Ng knew the audience had to feel for her.
“We wanted to lend a softness to the main character,” she says. “She’s a villain, but we still wanted you to feel for her.”
That emotional investment is what elevates FORGE beyond the familiar rhythms of a heist or procedural. Coco may be committing serious crimes, but Ng frames her less as a stock antagonist than as a woman desperate to have her artistry seen. Her tragedy is that recognition comes through imitation, deception, and eventually exposure. In one of the film’s sharpest ironies, Coco’s dream of seeing her work displayed publicly does come true — just not in the way she imagined.
Visually, Ng and cinematographer Leo Purman treat forgery as an inherently cinematic crime.

“Art forgery lends itself to being in a film because it’s such a visual crime,” Ng explains. “It’s really about the deception of what you can see and what you can tell and what you feel when you look at an art piece.”

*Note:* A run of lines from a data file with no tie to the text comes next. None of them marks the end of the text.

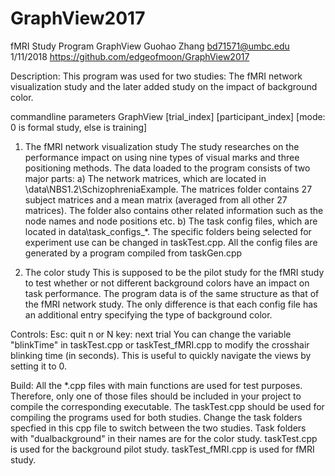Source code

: # GraphView2017
fMRI Study Program
GraphView
Guohao Zhang
bd71571@umbc.edu
1/11/2018
https://github.com/edgeofmoon/GraphView2017

Description:
This program was used for two studies:
The fMRI network visualization study and the later added study on the impact of background color.

commandline parameters
GraphView [trial_index] [participant_index] [mode: 0 is formal study, else is training]

1. The fMRI network visualization study
The study researches on the performance impact on using nine types of visual marks and three positioning methods.
The data loaded to the program consists of two major parts:
a) The network matrices, which are located in \data\NBS1.2\SchizophreniaExample. The matrices folder contains 27 subject matrices and a mean matrix (averaged from all other 27 matrices). 
The folder also contains other related information such as the node names and node positions etc.
b) The task config files, which are located in data\task_configs_*. The specific folders being selected for experiment use can be changed in taskTest.cpp. 
All the config files are generated by a program compiled from taskGen.cpp

2. The color study
This is supposed to be the pilot study for the fMRI study to test whether or not different background colors have an impact on task performance.
The program data is of the same structure as that of the fMRI network study. The only difference is that each config file has an additional entry specifying the type of background color.

Controls:
Esc: quit
n or N key: next trial
You can change the variable "blinkTime" in taskTest.cpp or taskTest_fMRI.cpp to modify the crosshair blinking time (in seconds). This is useful to quickly navigate the views by setting it to 0.

Build:
All the *.cpp files with main functions are used for test purposes. Therefore, only one of those files should be included in your project to compile the corresponding executable.
The taskTest.cpp should be used for compiling the programs used for both studies. Change the task folders specfied in this cpp file to switch between the two studies. 
Task folders with "dualbackground" in their names are for the color study.
taskTest.cpp is used for the background pilot study.
taskTest_fMRI.cpp is used for fMRI study.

Ng and Purman drew from crime and forgery films, including TO LIVE AND DIE IN L.A., but they also rooted FORGE in a very specific sense of place. The paintings seen throughout the film were influenced by South Florida landscape artists, and the production brought in a local Miami painter to create the original artwork.
“We did a lot of extensive research on the kinds of paintings and the art movements that came out of South Florida,” Ng says. The final look became a collaboration between Ng, Purman, production designer Arielle Ness-Cohn, the art team, and the painter himself.
That collaboration is essential to the film’s layered visual design. Ness-Cohn sharply distinguishes the worlds Coco moves through: the warm, red-toned intimacy of the Zhang family restaurant; the shadowed, expansive warehouse studio where Coco works; and Holden Beaumont’s sterile glass-and-money universe of high-rise offices and inherited privilege. Each space reflects a different kind of performance, fraud, or longing.
Ng laughs at the ambition of mounting an art forgery film on an independent budget.
“I wrote an art forgery film, which is ambitious on a budget like this, to say the least,” she says. “We had to work with what we had access to, what was in our budget, what locations we could get for free.”
Still, those limitations helped sharpen the collaboration. “It became a true collaboration between all the heads of departments,” Ng says. “How do we complement our story and make adjustments in the environment so that we can tell the story that we want to tell?”
The result is a film that looks far more expensive than it means. Ng credits that to her team’s attention to detail and constant conversations about color, texture, and mood.
“I’m really proud because I think the film looks way more expensive than it actually was,” she says. “It’s a testament to everyone putting their heads together.”
Editing is another key component of FORGE’s visual storytelling. Working with editor Briana Chmielewski, Ng uses montage not as filler, but as emotional compression and tonal transformation. Sequences of Coco aging canvases and painting are intercut with Raymond fabricating documents, creating provenance, and building the lie around the image. Later, as FBI Art Crimes agent Emily Lee, played by Kelly Marie Tran, begins connecting the pieces, Chmielewski’s cutting draws Coco’s creative process and Emily’s investigation into a tense collision.
Ng has worked with both Purman and Chmielewski for nearly a decade, dating back to film school. Hearing their work singled out brings visible pride.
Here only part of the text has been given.